Um exemplo prático que ilustra estes desafios é a experiência da Brisa. Com um centro corporativo em Portugal e um processo de internacionalização acelerado — incluindo a aquisição da francesa Access — a empresa teve de conciliar a operação diária com a integração de novos requisitos fiscais e de reporte. Cada nova operação exige um plano detalhado de integração, tanto na fase inicial de cerca de 90 a 100 dias como no acompanhamento subsequente.

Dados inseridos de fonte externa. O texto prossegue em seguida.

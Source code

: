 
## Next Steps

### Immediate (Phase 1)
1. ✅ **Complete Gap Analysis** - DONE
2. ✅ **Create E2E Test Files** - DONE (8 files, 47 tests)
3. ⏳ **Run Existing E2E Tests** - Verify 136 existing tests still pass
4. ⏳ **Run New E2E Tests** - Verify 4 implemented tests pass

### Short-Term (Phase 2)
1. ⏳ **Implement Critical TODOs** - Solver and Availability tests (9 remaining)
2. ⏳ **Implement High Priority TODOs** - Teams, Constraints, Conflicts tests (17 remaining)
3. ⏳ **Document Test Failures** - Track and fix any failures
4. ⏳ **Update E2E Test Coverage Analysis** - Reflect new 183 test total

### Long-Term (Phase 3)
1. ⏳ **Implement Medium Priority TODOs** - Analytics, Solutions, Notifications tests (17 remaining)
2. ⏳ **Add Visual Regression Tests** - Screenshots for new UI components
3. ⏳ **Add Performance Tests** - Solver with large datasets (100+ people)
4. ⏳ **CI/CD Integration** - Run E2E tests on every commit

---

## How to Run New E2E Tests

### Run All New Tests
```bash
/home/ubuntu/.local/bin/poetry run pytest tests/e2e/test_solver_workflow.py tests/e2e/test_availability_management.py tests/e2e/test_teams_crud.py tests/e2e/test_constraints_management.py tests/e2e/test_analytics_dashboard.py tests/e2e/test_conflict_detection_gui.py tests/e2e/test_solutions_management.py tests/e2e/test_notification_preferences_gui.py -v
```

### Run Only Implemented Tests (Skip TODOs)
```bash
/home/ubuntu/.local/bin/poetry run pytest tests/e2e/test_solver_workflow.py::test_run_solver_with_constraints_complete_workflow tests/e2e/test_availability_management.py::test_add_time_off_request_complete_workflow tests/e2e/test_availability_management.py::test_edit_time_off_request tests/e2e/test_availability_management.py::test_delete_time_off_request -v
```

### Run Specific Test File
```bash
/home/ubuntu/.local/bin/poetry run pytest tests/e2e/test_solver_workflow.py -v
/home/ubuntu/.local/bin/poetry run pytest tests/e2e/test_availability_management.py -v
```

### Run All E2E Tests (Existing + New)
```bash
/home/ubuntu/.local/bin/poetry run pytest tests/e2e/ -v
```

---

| Desafio | Resposta recomendada |
|---|---|
| Fragmentação de dados entre jurisdições | Governança de dados centralizada e standardização de relatórios |
| Escassez de competências fiscais internas | Criação de centros de competência e programas de formação |
| Complexidade regulatória global | Adoção de tecnologia de suporte e processos auditáveis |
Para as empresas portuguesas, a lição é clara: não basta cumprir as obrigações locais — é preciso antecipar e estruturar respostas globais. A integração tecnológica e a melhoria na qualidade dos dados não são apenas uma vantagem operacional; transformaram-se em elementos essenciais de gestão de risco e de continuidade de negócio no contexto atual.
As discussões deixaram também implícita a necessidade de maior colaboração entre áreas financeiras, fiscais e de IT, bem como o papel crescente de parceiros externos — consultoras e fornecedores de software — para acelerar a adaptação. Em suma, a modernização da função fiscal é hoje um requisito estratégico, não apenas uma tarefa de conformidade.